▶ _WHAT YOU WILL DO_
Return every line of the material exactly.

▶ _DATASET CONTENT_

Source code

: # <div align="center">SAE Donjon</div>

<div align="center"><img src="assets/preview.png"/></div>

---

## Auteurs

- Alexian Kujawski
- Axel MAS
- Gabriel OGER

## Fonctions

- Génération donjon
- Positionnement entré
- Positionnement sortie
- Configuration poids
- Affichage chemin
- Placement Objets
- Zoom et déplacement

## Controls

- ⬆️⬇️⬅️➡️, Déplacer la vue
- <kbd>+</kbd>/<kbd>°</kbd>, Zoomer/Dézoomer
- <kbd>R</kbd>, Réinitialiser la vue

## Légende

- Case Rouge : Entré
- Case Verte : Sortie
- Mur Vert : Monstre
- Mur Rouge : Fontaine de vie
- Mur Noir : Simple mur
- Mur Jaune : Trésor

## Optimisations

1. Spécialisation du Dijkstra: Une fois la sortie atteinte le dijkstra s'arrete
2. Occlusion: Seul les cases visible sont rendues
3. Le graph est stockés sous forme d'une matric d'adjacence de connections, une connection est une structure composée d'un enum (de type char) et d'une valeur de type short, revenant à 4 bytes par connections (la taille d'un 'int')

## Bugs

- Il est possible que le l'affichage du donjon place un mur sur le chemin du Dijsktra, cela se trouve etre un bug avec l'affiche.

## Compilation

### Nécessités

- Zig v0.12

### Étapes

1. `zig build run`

▶ _THE COMPLETED TASK_
Source code

: # <div align="center">SAE Donjon</div>

<div align="center"><img src="assets/preview.png"/></div>

---

## Auteurs

- Alexian Kujawski
- Axel MAS
- Gabriel OGER

## Fonctions

- Génération donjon
- Positionnement entré
- Positionnement sortie
- Configuration poids
- Affichage chemin
- Placement Objets
- Zoom et déplacement

## Controls

- ⬆️⬇️⬅️➡️, Déplacer la vue
- <kbd>+</kbd>/<kbd>°</kbd>, Zoomer/Dézoomer
- <kbd>R</kbd>, Réinitialiser la vue

## Légende

- Case Rouge : Entré
- Case Verte : Sortie
- Mur Vert : Monstre
- Mur Rouge : Fontaine de vie
- Mur Noir : Simple mur
- Mur Jaune : Trésor

## Optimisations

1. Spécialisation du Dijkstra: Une fois la sortie atteinte le dijkstra s'arrete
2. Occlusion: Seul les cases visible sont rendues
3. Le graph est stockés sous forme d'une matric d'adjacence de connections, une connection est une structure composée d'un enum (de type char) et d'une valeur de type short, revenant à 4 bytes par connections (la taille d'un 'int')

## Bugs

- Il est possible que le l'affichage du donjon place un mur sur le chemin du Dijsktra, cela se trouve etre un bug avec l'affiche.

## Compilation

### Nécessités

- Zig v0.12

### Étapes

1. `zig build run`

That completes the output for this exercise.